In [1]:
from config import cfg, get_data_dir, get_output_dir


In [2]:
from easydict import EasyDict as edict
from edgeConstruction import compressed_data
import matplotlib.pyplot as plt
import data_params as dp
import make_data
import pretraining
import extract_feature
import copyGraph
import DCC



In [3]:
import os
import numpy as np
import scipy.io as sio

In [21]:
from custom_data import DCCPT_data
import data_params as dp

# load data & make graph

## remove labels if necessary

In [5]:
datadir = get_data_dir("test")
outputdir = get_output_dir("test")

In [30]:
traindata = sio.loadmat(os.path.join(datadir, "traindata.mat"))

testdata = sio.loadmat(os.path.join(datadir, "testdata.mat"))

In [31]:
traindata['X'].shape

(60000, 784)

In [69]:
testdata['X'].shape

(10000, 784)

In [72]:
mnist_data = np.vstack([traindata['X'], testdata['X']])

In [73]:
mnist_data.shape

(70000, 784)

In [74]:
datadir

'/Users/jasper/dev/DCC/data/test'

In [75]:
sio.savemat(os.path.join(datadir, "mnistdata.mat"), {'X': mnist_data})

## load data

In [6]:
mnistdata = sio.loadmat(os.path.join(datadir, "mnistdata.mat"))

In [7]:
X = mnistdata['X']

In [8]:
X.shape

(70000, 784)

## make graph

In [9]:
from edgeConstruction import mkNN

In [11]:
dict_params_make_graph = {
    'k': 50,
    'preprocess': None,
    'algo': 'mknn',
    'measure': 'cosine',
    'isPCA': None,
}


In [14]:
n_samples = 10000

In [15]:
X_graph = mkNN(X[:n_samples], k=dict_params_make_graph['k'], measure=dict_params_make_graph['measure'])

In [17]:
X_graph.shape

(133001, 3)

In [18]:
X_graph

array([[1.00000000e+00, 2.10000000e+01, 1.00000000e+00],
       [3.00000000e+00, 2.30000000e+01, 1.02345058e+00],
       [7.00000000e+00, 2.70000000e+01, 1.00000000e+00],
       ...,
       [9.22400000e+03, 9.99900000e+03, 1.00000000e+00],
       [9.84300000e+03, 9.99900000e+03, 1.00000000e+00],
       [9.96900000e+03, 9.99900000e+03, 1.00000000e+00]])

In [20]:
sio.savemat(os.path.join(datadir, "pretrained.mat"), mdict={'X': X[:n_samples], 'w': X_graph[:, :2]})


# pretraining SDAE

In [23]:
import torch
import torch.nn as nn

import torch.nn.functional as F
import torch.nn.init as init


In [26]:
class SDAE(nn.Module):
    def __init__(self, dim, dropout=0.2, slope=0.0):
        super(SDAE, self).__init__()
        self.in_dim = dim[0]
        self.nlayers = len(dim)-1
        self.reluslope = slope
        self.enc, self.dec = [], []
        for i in range(self.nlayers):
            self.enc.append(nn.Linear(dim[i], dim[i+1]))
            setattr(self, 'enc_{}'.format(i), self.enc[-1])
            self.dec.append(nn.Linear(dim[i+1], dim[i]))
            setattr(self, 'dec_{}'.format(i), self.dec[-1])
        self.base = []
        for i in range(self.nlayers):
            self.base.append(nn.Sequential(*self.enc[:i]))
        self.dropmodule1 = nn.Dropout(p=dropout)
        self.dropmodule2 = nn.Dropout(p=dropout)
        self.loss = nn.MSELoss(reduction='mean')

        # initialization
        for m in self.modules():
            if isinstance(m, nn.Linear):
                init.normal_(m.weight, std=1e-2)
                if m.bias.data is not None:
                    init.constant_(m.bias, 0)

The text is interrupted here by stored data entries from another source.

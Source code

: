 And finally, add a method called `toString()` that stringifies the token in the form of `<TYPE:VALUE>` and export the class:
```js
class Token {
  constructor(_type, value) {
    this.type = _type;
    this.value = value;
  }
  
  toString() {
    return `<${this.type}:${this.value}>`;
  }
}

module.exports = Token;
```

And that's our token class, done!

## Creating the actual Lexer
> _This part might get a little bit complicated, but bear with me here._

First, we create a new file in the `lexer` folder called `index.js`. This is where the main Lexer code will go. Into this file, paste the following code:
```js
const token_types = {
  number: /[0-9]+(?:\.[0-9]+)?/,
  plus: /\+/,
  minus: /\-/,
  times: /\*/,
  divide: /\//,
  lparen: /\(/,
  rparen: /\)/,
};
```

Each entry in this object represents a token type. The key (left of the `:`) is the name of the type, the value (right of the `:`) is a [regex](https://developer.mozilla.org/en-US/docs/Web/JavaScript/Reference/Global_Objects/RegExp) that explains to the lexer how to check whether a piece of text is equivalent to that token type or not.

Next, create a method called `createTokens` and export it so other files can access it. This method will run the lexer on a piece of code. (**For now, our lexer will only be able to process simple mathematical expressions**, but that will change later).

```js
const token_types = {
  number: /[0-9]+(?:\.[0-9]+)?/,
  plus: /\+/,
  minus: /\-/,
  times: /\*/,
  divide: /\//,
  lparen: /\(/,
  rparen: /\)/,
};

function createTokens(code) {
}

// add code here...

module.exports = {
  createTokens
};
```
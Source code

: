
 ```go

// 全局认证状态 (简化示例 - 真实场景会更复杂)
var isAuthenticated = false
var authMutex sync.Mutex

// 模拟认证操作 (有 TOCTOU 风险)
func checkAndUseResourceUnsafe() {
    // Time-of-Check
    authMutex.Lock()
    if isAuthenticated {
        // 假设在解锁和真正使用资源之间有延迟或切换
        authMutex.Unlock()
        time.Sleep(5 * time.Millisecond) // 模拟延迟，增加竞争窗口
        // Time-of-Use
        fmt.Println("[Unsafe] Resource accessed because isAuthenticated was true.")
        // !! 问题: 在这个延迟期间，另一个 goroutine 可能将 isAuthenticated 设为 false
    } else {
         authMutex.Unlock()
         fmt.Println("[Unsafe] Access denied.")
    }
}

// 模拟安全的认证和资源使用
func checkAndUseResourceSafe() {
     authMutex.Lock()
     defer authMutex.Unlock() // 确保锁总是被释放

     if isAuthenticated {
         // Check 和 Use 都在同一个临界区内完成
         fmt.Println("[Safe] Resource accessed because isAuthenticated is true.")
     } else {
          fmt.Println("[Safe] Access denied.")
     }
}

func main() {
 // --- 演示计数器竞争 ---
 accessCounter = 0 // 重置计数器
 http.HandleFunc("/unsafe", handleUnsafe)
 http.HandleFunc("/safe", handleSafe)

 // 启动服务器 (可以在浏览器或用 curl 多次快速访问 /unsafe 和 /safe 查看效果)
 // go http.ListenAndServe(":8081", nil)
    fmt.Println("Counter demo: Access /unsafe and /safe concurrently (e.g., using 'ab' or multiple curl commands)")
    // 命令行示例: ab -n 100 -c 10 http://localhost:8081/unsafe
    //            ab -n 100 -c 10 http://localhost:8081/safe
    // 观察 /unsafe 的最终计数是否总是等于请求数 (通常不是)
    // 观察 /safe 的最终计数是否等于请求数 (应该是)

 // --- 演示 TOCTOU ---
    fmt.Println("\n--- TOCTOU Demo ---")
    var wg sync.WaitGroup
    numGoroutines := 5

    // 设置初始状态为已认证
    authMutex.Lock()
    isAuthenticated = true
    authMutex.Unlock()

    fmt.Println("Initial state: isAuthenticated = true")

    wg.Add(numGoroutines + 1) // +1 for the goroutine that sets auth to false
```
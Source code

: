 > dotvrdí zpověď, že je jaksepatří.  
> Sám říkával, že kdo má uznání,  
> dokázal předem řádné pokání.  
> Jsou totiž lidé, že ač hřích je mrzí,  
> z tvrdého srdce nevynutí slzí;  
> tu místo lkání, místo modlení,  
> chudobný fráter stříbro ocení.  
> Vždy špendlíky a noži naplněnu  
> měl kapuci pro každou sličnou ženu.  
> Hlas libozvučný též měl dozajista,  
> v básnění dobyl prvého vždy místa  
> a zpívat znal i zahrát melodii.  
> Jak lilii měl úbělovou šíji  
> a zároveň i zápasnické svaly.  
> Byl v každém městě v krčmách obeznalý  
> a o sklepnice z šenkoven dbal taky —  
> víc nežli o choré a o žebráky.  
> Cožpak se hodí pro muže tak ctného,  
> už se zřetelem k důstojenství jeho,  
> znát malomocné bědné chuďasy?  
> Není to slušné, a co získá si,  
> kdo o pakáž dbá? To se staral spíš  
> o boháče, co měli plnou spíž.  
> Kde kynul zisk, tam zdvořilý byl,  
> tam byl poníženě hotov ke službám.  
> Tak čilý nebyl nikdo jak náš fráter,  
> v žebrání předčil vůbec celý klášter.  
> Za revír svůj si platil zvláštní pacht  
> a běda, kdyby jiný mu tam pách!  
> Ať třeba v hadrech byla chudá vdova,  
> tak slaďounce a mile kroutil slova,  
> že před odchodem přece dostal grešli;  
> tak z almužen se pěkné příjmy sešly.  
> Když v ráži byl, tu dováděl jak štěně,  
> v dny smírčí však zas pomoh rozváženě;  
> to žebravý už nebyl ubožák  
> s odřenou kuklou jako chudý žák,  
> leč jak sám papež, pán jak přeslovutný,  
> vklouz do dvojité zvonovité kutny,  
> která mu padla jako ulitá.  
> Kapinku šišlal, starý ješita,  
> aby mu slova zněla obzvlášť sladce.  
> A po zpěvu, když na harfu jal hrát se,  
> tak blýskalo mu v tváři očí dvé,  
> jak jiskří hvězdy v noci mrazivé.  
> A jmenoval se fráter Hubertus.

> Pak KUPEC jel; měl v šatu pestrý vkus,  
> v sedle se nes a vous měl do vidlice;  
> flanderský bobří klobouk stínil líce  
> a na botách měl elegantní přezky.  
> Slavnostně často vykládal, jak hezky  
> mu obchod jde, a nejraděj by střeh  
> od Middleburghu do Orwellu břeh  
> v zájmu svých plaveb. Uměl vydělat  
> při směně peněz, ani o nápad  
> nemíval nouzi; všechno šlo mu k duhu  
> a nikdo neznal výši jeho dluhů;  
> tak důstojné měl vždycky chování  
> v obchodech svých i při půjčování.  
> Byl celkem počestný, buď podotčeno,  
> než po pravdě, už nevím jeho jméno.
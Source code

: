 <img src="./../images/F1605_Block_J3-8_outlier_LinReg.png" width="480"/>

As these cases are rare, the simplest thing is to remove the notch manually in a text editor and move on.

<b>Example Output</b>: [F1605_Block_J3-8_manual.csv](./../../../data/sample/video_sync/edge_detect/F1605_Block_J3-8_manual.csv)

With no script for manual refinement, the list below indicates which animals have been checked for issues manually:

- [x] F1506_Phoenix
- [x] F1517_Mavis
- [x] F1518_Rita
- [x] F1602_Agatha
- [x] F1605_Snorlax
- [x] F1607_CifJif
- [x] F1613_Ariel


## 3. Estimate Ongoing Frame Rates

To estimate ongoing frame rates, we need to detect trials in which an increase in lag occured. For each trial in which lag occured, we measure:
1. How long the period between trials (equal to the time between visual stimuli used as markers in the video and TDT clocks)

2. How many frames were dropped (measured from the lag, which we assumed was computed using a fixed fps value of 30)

    def forward(self,x,index):
        inp = x.view(-1, self.in_dim)
        encoded = inp
        for i, encoder in enumerate(self.enc):
            if i < index:
                encoded = encoder(encoded)
                if i < self.nlayers-1:
                    encoded = F.leaky_relu(encoded, negative_slope=self.reluslope)
            if i == index:
                inp = encoded
                out = encoded
                if index:
                    out = self.dropmodule1(out)
                out = encoder(out)
        if index < self.nlayers-1:
            out = F.leaky_relu(out, negative_slope=self.reluslope)
            out = self.dropmodule2(out)
        if index >= self.nlayers:
            out = encoded
        for i, decoder in reversed(list(enumerate(self.dec))):
            if index >= self.nlayers:
                out = decoder(out)
                if i:
                    out = F.leaky_relu(out, negative_slope=self.reluslope)
            if i == index:
                out = decoder(out)
                if index:
                    out = F.leaky_relu(out, negative_slope=self.reluslope)
        out = self.loss(out, inp)
        return out


## data preparation

In [27]:
net_sdae = SDAE(dim=[784, 500, 500, 2000, 10], dropout=0.2, slope=0)

In [28]:
from pretraining import train, test